- What needs to be done:
Set every entry down again exactly, omitting none.

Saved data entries
##########
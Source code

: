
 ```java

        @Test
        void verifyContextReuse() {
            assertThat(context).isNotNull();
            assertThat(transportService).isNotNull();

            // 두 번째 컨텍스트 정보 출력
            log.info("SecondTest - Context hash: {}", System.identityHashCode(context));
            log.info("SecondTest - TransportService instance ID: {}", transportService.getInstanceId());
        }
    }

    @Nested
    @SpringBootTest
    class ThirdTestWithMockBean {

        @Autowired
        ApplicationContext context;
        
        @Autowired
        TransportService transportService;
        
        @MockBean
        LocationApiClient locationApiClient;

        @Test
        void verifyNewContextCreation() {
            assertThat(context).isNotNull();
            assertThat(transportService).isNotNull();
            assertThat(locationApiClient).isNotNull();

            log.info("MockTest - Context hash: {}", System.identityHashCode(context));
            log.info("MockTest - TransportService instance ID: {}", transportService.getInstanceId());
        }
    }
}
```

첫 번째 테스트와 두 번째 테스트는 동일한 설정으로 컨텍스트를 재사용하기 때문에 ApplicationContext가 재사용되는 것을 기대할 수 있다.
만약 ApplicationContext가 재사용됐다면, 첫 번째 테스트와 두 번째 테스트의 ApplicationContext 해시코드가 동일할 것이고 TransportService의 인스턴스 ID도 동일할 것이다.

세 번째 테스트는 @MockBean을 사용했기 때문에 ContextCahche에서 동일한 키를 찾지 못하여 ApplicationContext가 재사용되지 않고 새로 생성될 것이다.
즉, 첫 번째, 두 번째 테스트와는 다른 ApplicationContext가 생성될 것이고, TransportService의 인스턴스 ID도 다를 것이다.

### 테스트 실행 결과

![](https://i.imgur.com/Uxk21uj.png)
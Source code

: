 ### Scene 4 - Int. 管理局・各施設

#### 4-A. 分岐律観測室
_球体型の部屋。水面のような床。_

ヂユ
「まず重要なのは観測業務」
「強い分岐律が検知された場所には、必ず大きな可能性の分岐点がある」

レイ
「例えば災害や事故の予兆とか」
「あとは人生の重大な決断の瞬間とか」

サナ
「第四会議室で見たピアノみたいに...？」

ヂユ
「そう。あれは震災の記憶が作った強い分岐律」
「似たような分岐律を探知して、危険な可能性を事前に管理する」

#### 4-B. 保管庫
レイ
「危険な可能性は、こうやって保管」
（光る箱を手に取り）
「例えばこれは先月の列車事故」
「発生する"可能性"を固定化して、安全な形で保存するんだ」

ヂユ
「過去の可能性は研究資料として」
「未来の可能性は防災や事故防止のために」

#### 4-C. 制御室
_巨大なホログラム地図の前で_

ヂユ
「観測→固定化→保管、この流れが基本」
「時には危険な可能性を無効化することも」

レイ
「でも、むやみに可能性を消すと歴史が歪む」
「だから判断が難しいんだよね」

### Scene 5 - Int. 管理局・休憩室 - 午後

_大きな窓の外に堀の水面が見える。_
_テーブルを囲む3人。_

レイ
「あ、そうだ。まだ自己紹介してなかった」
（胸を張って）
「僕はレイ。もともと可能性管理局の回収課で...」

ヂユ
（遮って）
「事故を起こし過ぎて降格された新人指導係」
##########
- Result for this task:
Source code

:
 ```java

        @Test
        void verifyContextReuse() {
            assertThat(context).isNotNull();
            assertThat(transportService).isNotNull();

            // 두 번째 컨텍스트 정보 출력
            log.info("SecondTest - Context hash: {}", System.identityHashCode(context));
            log.info("SecondTest - TransportService instance ID: {}", transportService.getInstanceId());
        }
    }

    @Nested
    @SpringBootTest
    class ThirdTestWithMockBean {

        @Autowired
        ApplicationContext context;
        
        @Autowired
        TransportService transportService;
        
        @MockBean
        LocationApiClient locationApiClient;

        @Test
        void verifyNewContextCreation() {
            assertThat(context).isNotNull();
            assertThat(transportService).isNotNull();
            assertThat(locationApiClient).isNotNull();

            log.info("MockTest - Context hash: {}", System.identityHashCode(context));
            log.info("MockTest - TransportService instance ID: {}", transportService.getInstanceId());
        }
    }
}
```

첫 번째 테스트와 두 번째 테스트는 동일한 설정으로 컨텍스트를 재사용하기 때문에 ApplicationContext가 재사용되는 것을 기대할 수 있다.
만약 ApplicationContext가 재사용됐다면, 첫 번째 테스트와 두 번째 테스트의 ApplicationContext 해시코드가 동일할 것이고 TransportService의 인스턴스 ID도 동일할 것이다.

세 번째 테스트는 @MockBean을 사용했기 때문에 ContextCahche에서 동일한 키를 찾지 못하여 ApplicationContext가 재사용되지 않고 새로 생성될 것이다.
즉, 첫 번째, 두 번째 테스트와는 다른 ApplicationContext가 생성될 것이고, TransportService의 인스턴스 ID도 다를 것이다.

### 테스트 실행 결과

![](https://i.imgur.com/Uxk21uj.png)
Source code

: ### Scene 4 - Int. 管理局・各施設

#### 4-A. 分岐律観測室
_球体型の部屋。水面のような床。_

ヂユ
「まず重要なのは観測業務」
「強い分岐律が検知された場所には、必ず大きな可能性の分岐点がある」

レイ
「例えば災害や事故の予兆とか」
「あとは人生の重大な決断の瞬間とか」

サナ
「第四会議室で見たピアノみたいに...？」

ヂユ
「そう。あれは震災の記憶が作った強い分岐律」
「似たような分岐律を探知して、危険な可能性を事前に管理する」

#### 4-B. 保管庫
レイ
「危険な可能性は、こうやって保管」
（光る箱を手に取り）
「例えばこれは先月の列車事故」
「発生する"可能性"を固定化して、安全な形で保存するんだ」

ヂユ
「過去の可能性は研究資料として」
「未来の可能性は防災や事故防止のために」

#### 4-C. 制御室
_巨大なホログラム地図の前で_

ヂユ
「観測→固定化→保管、この流れが基本」
「時には危険な可能性を無効化することも」

レイ
「でも、むやみに可能性を消すと歴史が歪む」
「だから判断が難しいんだよね」

### Scene 5 - Int. 管理局・休憩室 - 午後

_大きな窓の外に堀の水面が見える。_
_テーブルを囲む3人。_

レイ
「あ、そうだ。まだ自己紹介してなかった」
（胸を張って）
「僕はレイ。もともと可能性管理局の回収課で...」

ヂユ
（遮って）
「事故を起こし過ぎて降格された新人指導係」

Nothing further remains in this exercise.